To that end, Flower heaped praise on his Test captain, Strauss, whom he lauded as a "an outstanding leader and a special man". The pair bonded in the Caribbean during England's tour in the spring of 2009, where a disastrous collapse to 51 all out in the first Test in Sabina Park gave both men the licence they needed to mould the team in their own driven images. "The players, after being asked to embrace responsibility, have delivered," he said. "Strauss asked that of them when he took over the captaincy a couple of years ago, and they are repaying him."
At the age of 34, Strauss may not have many more series left at the helm, and so the prospect of taking part in the Ashes double-header in 2013-14 could prove to be a very personal motivation for the final stage of his career.
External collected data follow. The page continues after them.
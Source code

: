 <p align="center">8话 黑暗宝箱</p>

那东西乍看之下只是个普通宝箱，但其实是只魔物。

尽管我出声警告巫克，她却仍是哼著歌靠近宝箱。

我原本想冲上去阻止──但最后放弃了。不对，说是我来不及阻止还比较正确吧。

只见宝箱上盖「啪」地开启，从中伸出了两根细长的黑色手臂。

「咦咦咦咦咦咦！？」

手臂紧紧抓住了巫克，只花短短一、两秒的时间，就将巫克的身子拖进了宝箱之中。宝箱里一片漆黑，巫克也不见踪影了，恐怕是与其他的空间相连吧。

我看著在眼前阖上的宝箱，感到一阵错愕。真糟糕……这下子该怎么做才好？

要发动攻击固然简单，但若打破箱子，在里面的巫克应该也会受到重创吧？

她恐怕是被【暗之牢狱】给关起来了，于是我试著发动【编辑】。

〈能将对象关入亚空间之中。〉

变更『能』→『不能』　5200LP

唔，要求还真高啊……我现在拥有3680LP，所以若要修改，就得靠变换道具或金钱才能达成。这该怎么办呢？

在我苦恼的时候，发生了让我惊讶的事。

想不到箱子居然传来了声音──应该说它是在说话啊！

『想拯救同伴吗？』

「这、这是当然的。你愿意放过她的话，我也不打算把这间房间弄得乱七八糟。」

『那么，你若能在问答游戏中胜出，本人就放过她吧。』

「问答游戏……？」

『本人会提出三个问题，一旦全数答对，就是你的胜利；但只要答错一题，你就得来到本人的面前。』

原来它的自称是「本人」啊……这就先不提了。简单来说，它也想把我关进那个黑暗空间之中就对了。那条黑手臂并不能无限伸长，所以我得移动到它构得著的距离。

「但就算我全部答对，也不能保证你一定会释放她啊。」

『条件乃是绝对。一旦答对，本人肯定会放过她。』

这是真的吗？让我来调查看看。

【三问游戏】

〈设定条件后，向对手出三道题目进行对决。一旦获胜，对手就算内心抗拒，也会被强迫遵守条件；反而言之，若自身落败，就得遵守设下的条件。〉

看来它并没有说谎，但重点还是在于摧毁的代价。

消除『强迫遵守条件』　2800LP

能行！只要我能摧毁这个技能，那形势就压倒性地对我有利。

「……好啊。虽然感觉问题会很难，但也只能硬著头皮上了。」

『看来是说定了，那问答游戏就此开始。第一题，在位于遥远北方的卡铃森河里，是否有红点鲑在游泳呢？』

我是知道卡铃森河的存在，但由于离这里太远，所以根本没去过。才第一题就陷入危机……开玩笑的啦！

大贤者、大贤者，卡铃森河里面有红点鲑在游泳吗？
However, his deputy, Cook, has enhanced his credentials as a leader, both through the sheer weight of his batting performances, and latterly through his impressive series win over Sri Lanka in the ODIs. The succession, it would appear, is in safe hands, which lends weight to the perception that England could yet establish a dynasty to rival those of West Indies and Australia in the past 30 years.
Flower, however, does not want to address such grandiose ambitions, and prefers to keep his goals closer to home. "That isn't a very clear target as yet," he said. "I like goals to be fairly specific. I don't think we can compare ourselves to those sides, to be quite honest. They dominated world cricket for lengthy periods. We have been playing well for a little while now but only for a short time in cricketing history terms.
"Who knows what the future holds though? That is going to be up to us."